Repeat only the lines from the one containing "[Favorite Art Site](http://www.muddycolors.com/)" to the final line below, exactly as they read, and leave every picture out.

(Entries taken from a collection)
++++++

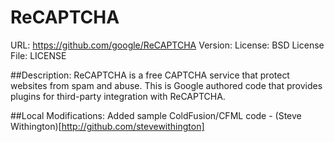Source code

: ReCAPTCHA
=========
URL: https://github.com/google/ReCAPTCHA
Version:
License: BSD
License File: LICENSE

##Description:
ReCAPTCHA is a free CAPTCHA service that protect websites from spam and abuse.
This is Google authored code that provides plugins for third-party integration
with ReCAPTCHA.

##Local Modifications:
Added sample ColdFusion/CFML code - (Steve Withington)[http://github.com/stevewithington]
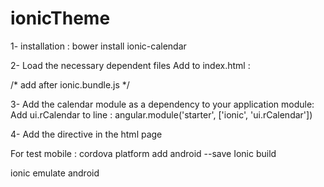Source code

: # ionicTheme

1- installation : bower install ionic-calendar

2- Load the necessary dependent files Add to index.html :
<link rel="stylesheet" href="http://code.ionicframework.com/1.1.1/css/ionic.min.css"/>
<link rel="stylesheet" href="lib/ionic-calendar/dist/css/calendar.min.css"/>


/* add after  ionic.bundle.js */
<script src="lib/ionic-calendar/dist/js/calendar-tpls.min.js"></script>

3- Add the calendar module as a dependency to your application module: Add ui.rCalendar to line : 
angular.module('starter', ['ionic', 'ui.rCalendar'])

4- Add the directive in the html page
<calendar calendar-mode="mode" event-source="eventSource">


For test mobile : 
cordova platform add android --save
Ionic build

ionic emulate android
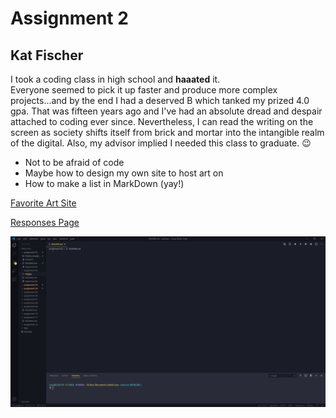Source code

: 
# Assignment 2
## Kat Fischer

I took a coding class in high school and **haaated** it.  
Everyone seemed to pick it up faster and produce more complex projects...and by the end I had a deserved B which tanked my prized 4.0 gpa. That was fifteen years ago and I've had an absolute dread and despair attached to coding ever since.  Nevertheless, I can read the writing on the screen as society shifts itself from brick and mortar into the intangible realm of the digital. 
Also, my advisor implied I needed this class to graduate. :wink:

- Not to be afraid of code
- Maybe how to design my own site to host art on
- How to make a list in MarkDown (yay!)


[Favorite Art Site](http://www.muddycolors.com/)


[Responses Page](./responses.txt)


![](./images/A2SS.png)
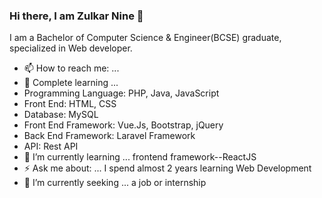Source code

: ### Hi there, I am Zulkar Nine 👋

 I am a  Bachelor of Computer Science & Engineer(BCSE) graduate, specialized in Web developer.
- 📫 How to reach me: ...
- 💬 Complete learning ...   
 - Programming Language: PHP, Java, JavaScript  
 - Front End: HTML, CSS 
 - Database: MySQL 
 - Front End Framework: Vue.Js, Bootstrap, jQuery
 - Back End Framework: Laravel Framework
 - API: Rest API
- 🌱 I’m currently learning ... frontend framework--ReactJS
- ⚡ Ask me about: ... I spend almost 2 years learning Web Development
- 🔭 I’m currently seeking ... a job or internship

++++++

#### [Output of the task]
[Favorite Art Site](http://www.muddycolors.com/)


[Responses Page](./responses.txt)


![](./images/A2SS.png)
Source code

: ### Hi there, I am Zulkar Nine 👋

 I am a  Bachelor of Computer Science & Engineer(BCSE) graduate, specialized in Web developer.
- 📫 How to reach me: ...
- 💬 Complete learning ...   
 - Programming Language: PHP, Java, JavaScript  
 - Front End: HTML, CSS 
 - Database: MySQL 
 - Front End Framework: Vue.Js, Bootstrap, jQuery
 - Back End Framework: Laravel Framework
 - API: Rest API
- 🌱 I’m currently learning ... frontend framework--ReactJS
- ⚡ Ask me about: ... I spend almost 2 years learning Web Development
- 🔭 I’m currently seeking ... a job or internship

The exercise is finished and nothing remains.